Action can be taken any time on Red House lease – AG

Attorney General Basil Williams said on Friday that the government has given the PPP/C sufficient chances to sort out the controversial Red House lease agreement and as such the appropriate action can be taken at any time.

Williams who was updating the media on the agreement said that there has been no fresh discussion on the issue.

Minister of State Joseph Harmon last August disclosed that the PPP/C administration had granted a 99-year lease of Red House to the Cheddi Jagan Research Inc, a private company closely associated with the PPP/C, at a rate of $1,000 per month. Red House holds documents pertaining to the late President Cheddi Jagan. The government had labelled the deal “criminal” and had signalled its intention to investigate it.

Basil Williams
Basil Williams

After indicating that the Red House situation “remains the same”, Williams was asked when some sort of movement could be expected since it has been months since the issue was made public. In response he questioned what is expected to happen.

“We are saying that all nine presidents should be housed in that building”, he said. When told that the lease agreement is still in place despite government’s public position on it, Williams said that it will be addressed in “the same manner that many other things have been addressed”.

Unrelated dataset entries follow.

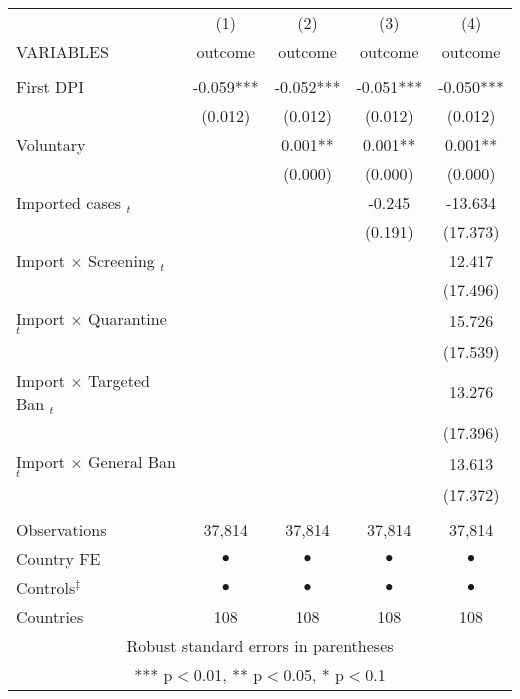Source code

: \begin{tabular}{lcccc} \hline
 & (1) & (2) & (3) & (4) \\
VARIABLES & outcome & outcome & outcome & outcome \\ \hline
 &  &  &  &  \\
First DPI & -0.059*** & -0.052*** & -0.051*** & -0.050*** \\
 & (0.012) & (0.012) & (0.012) & (0.012) \\
Voluntary &  & 0.001** & 0.001** & 0.001** \\
 &  & (0.000) & (0.000) & (0.000) \\
Imported cases $ _{ t}$ &  &  & -0.245 & -13.634 \\
 &  &  & (0.191) & (17.373) \\
Import $ \times $ Screening $ _{ t}$ &  &  &  & 12.417 \\
 &  &  &  & (17.496) \\
Import $ \times $ Quarantine $ _{ t}$ &  &  &  & 15.726 \\
 &  &  &  & (17.539) \\
Import $ \times $ Targeted Ban $ _{ t}$ &  &  &  & 13.276 \\
 &  &  &  & (17.396) \\
Import $ \times $ General Ban $ _{ t}$ &  &  &  & 13.613 \\
 &  &  &  & (17.372) \\
 &  &  &  &  \\
Observations & 37,814 & 37,814 & 37,814 & 37,814 \\
Country FE & $ \bullet $ & $ \bullet $ & $ \bullet $ & $ \bullet $ \\
Controls$^\ddag$ & $ \bullet $ & $ \bullet $ & $ \bullet $ & $ \bullet $ \\
 Countries & 108 & 108 & 108 & 108 \\ \hline
\multicolumn{5}{c}{ Robust standard errors in parentheses} \\
\multicolumn{5}{c}{ *** p$<$0.01, ** p$<$0.05, * p$<$0.1} \\
\end{tabular}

He said too that government has given the PPP/C “ample opportunity to address us on the issue and so let the record show…that we have bent over backwards.

The president has spoken at length on this matter and we have not had any shift in their positions and so we reserve the right to act”.

The controversial lease agreement was finalised sometime in 2012 after the then PPP/C government had spent millions to renovate Red House. It was only after the APNU+AFC government took office that the lease arrangement was discovered.

The property is reportedly being used by the Cheddi Jagan Research Inc for the purposes intended; that is a research centre containing material on the late president and PPP founder Dr Cheddi Jagan.

Based on what is coming from government officials it would appear that the proper protocol involving a public advertisement was not followed.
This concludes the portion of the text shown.